Tens of thousands of Minnesota corn and soybean farmers are receiving nearly $600 million in checks or deposits to their bank accounts this week, part of a new safety-net payment program set in motion by the 2014 farm bill.
The payments compensate many but not all crop farmers for low grain prices and yields in 2014 and range up to nearly $100 per acre, depending the type of crop and where it was grown.
"If either the market price drops or there is a natural disaster, you're going to get payments, but if you have good yields and good prices, there won't be any," said Jane Ray, acting executive director of the Minnesota office of the Farm Service Agency, the arm of the USDA that administers the program.
Under the previous direct-payments system, Ray said, crop producers received subsidies whether they needed them or not, in good years and bad. Congress changed the much-criticized program after a few years of record crop profits and replaced it with the safety-net system.
But critics have said the new payment programs are neither a true reform nor an improvement and are costing taxpayers about the same as in the past.
"It's the most complicated set of farm programs ever invented," said Bruce Babcock, economics professor at Iowa State University. "It has nothing to do with need, and everything to do with Congress delivering the goods to its farmer constituents under the name of reform."
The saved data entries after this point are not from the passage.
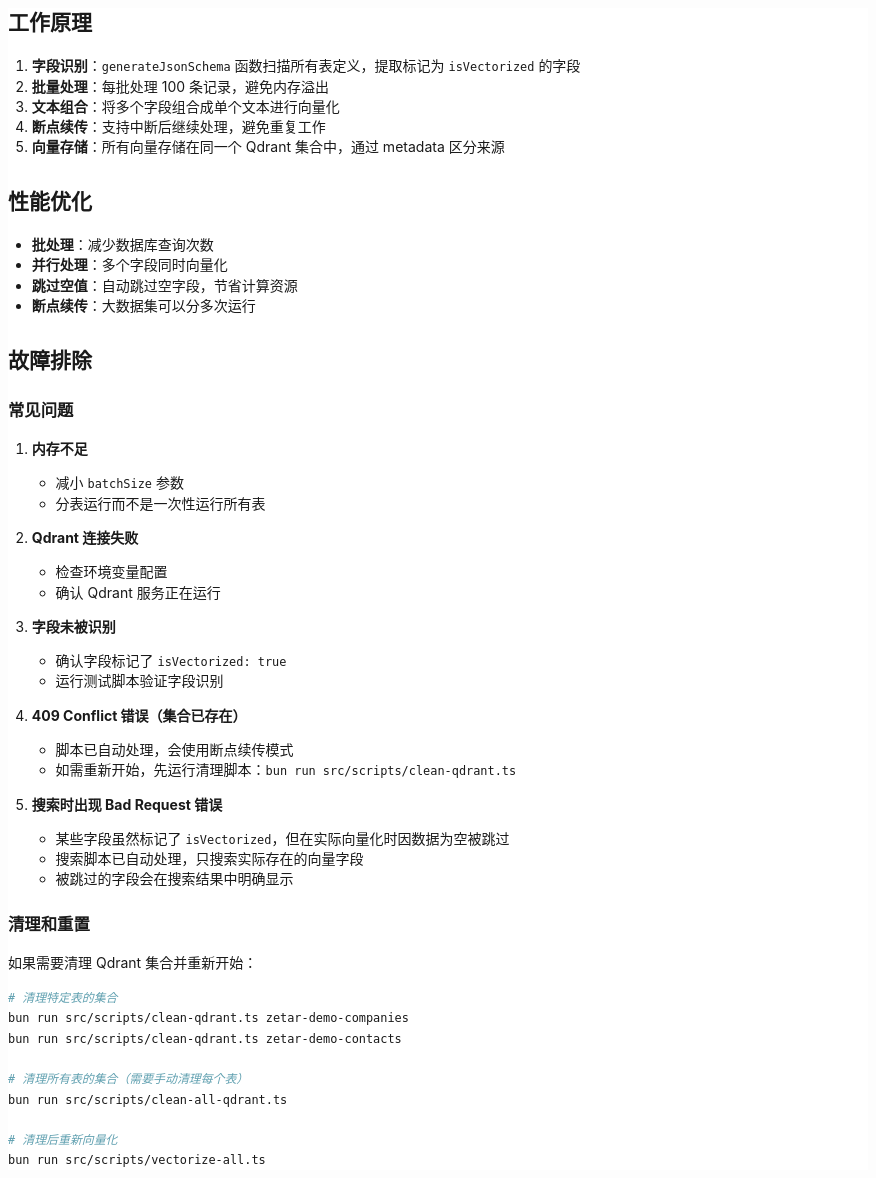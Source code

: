 ## 工作原理

1. **字段识别**：`generateJsonSchema` 函数扫描所有表定义，提取标记为 `isVectorized` 的字段
2. **批量处理**：每批处理 100 条记录，避免内存溢出
3. **文本组合**：将多个字段组合成单个文本进行向量化
4. **断点续传**：支持中断后继续处理，避免重复工作
5. **向量存储**：所有向量存储在同一个 Qdrant 集合中，通过 metadata 区分来源

## 性能优化

- **批处理**：减少数据库查询次数
- **并行处理**：多个字段同时向量化
- **跳过空值**：自动跳过空字段，节省计算资源
- **断点续传**：大数据集可以分多次运行

## 故障排除

### 常见问题

1. **内存不足**
   - 减小 `batchSize` 参数
   - 分表运行而不是一次性运行所有表

2. **Qdrant 连接失败**
   - 检查环境变量配置
   - 确认 Qdrant 服务正在运行

3. **字段未被识别**
   - 确认字段标记了 `isVectorized: true`
   - 运行测试脚本验证字段识别

4. **409 Conflict 错误（集合已存在）**
   - 脚本已自动处理，会使用断点续传模式
   - 如需重新开始，先运行清理脚本：`bun run src/scripts/clean-qdrant.ts`

5. **搜索时出现 Bad Request 错误**
   - 某些字段虽然标记了 `isVectorized`，但在实际向量化时因数据为空被跳过
   - 搜索脚本已自动处理，只搜索实际存在的向量字段
   - 被跳过的字段会在搜索结果中明确显示

### 清理和重置

如果需要清理 Qdrant 集合并重新开始：

```bash
# 清理特定表的集合
bun run src/scripts/clean-qdrant.ts zetar-demo-companies
bun run src/scripts/clean-qdrant.ts zetar-demo-contacts

# 清理所有表的集合（需要手动清理每个表）
bun run src/scripts/clean-all-qdrant.ts

# 清理后重新向量化
bun run src/scripts/vectorize-all.ts
```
U.S. Agriculture Secretary Tom Vilsack said last week that the new safety net "protects producers only when market forces or adverse weather cause unexpected drops in crop prices or revenues." Vilsack made the remarks as he released nearly $4 billion for 2014 crops to farmers across the country, who earlier had signed up for one of three different programs.
Minnesota will receive $590 million of that amount, said Michelle Page, chief program specialist for the state office of the Farm Service Agency.